The issues below are not set out in order of importance, nor order of annoyance, nor even alphabetical order.  I'll leave it to you to decide which to prioritise.

                                                        ---------------------

If I were in your hotel for a romantic assignation, the artful placement of lamps and the overall effect of subdued lighting would be ideal. Alas, romance is not on the menu and I'm at your hotel to work. Please provide lighting that is good enough for me to read by.  And, given that I will be trying to read both at my computer and whilst lying in bed, please make sure that I don't end up squinting in the gloom. 

Moving on.  I use my mobile phone as an alarm clock.  I also need to recharge the phone overnight, ready for battle the following day. Is it beyond the wit of Man to provide a spare socket by the bedside table so that I can do both of these things at the same time?  (A double socket would be even better, then I could listen to the radio though my iPad as I drift off to sleep.)

Speaking of sleep, I like spare pillows.
And spare blankets.
Thanks to those hotels who put some in the wardrobe for me.

(I’m also grateful for the tray of teas and coffees, especially those that give me enough milk.)

And I deliberately turned off the air conditioning when I first arrived in the bedroom, so please don't keep turning it back on.  It is wasteful environmentally to leave it on all day when the room isn't occupied, and it means it's freezing when I get back.

Oh, and speaking of environmental matters, I totally, 100%, support you in your aim to reduce the washing by using my towels for more than one day.  So I would be delighted to hang my towels up as a signal to the chamberperson (ugly word, but I am an equal opportunities hotel guest) to leave them be. Two problems. Firstly, it would be helpful if there were a towel rail, or even a hook, on which to hang them.  And secondly, please inform said chamberperson that if the towels are hanging up, s/he should not replace them with fresh ones.  So often, I hang them up but they are replaced anyway; you seem to be training your guests,  but not your staff.

(Note - that last comment is in no way a gripe against the hotel staff.  I have been fortunate to stay in places where the chamberpersons, receptionists, wait-staff and others were all really good at their jobs, and rather nice to deal with.  Thank you all.)

Right, where was I?  Oh yes, the bathroom.  Let me give you a lesson in anatomy.  Men are convex, women concave.  Without wishing to be indelicate, that means that if the only way to wash the body is a fixed overhead shower, men can wash themselves.  Fully.  Trying to wash the concave bits from just a shower head fixed to the ceiling requires a physical dexterity that I didn't possess even in my youth.  So please can we have a hand-held shower as well?  Or a bath? Or, bliss, a bidet?

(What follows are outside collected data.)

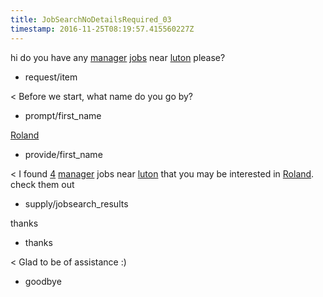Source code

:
 ```yaml
---
title: JobSearchNoDetailsRequired_03
timestamp: 2016-11-25T08:19:57.415560227Z
---
```


hi do you have any [manager](jobrole) [jobs](item_type) near [luton](location) please?
* request/item

< Before we start, what name do you go by?
* prompt/first_name

[Roland](first_name)
* provide/first_name

< I found [4](jobcount) [manager](jobrole) jobs near [luton](location) that you may be interested in [Roland](first_name). check them out
* supply/jobsearch_results

thanks
* thanks

< Glad to be of assistance :)
* goodbye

Oh, and memo to one particular chain of designer hotels: having the shower head fixed to the ceiling above the centre of the bath would make much more sense if your shower guard were not also fixed, running from the wall to align with the centre of the bath. The shower floods the room, and to be honest, this is your fault, not mine.

While I'm in the bathroom, please can we have a magnifying mirror.  And place it somewhere near a good source of light.  That way, I don't need to use Braille to put on my makeup.

A couple of minor quibbles while I'm on my way through this list.  Why don't you ever provide enough hangers?  If I have to be in your hotel for a week's work, I need to bring a lot of clothes.   These need hanging up; four hangers per wardrobe really doesn't cover it.  (And I don’t like those wretched hangers that are attached to the rail; they are unnecessarily cumbersome to use.  Given the amount of valuable stuff lying round in the room, why assume I’m going to nick the hangers?)  And, incidentally, when did hotels stop providing drawers?  I've stayed in two recently where there was hanging space (assuming I supplemented the hanger inventory with my own, smuggled in from home) but no drawer space.  Is it a new fashion thing, that drawers ruin the line of the furniture?  Not impressed.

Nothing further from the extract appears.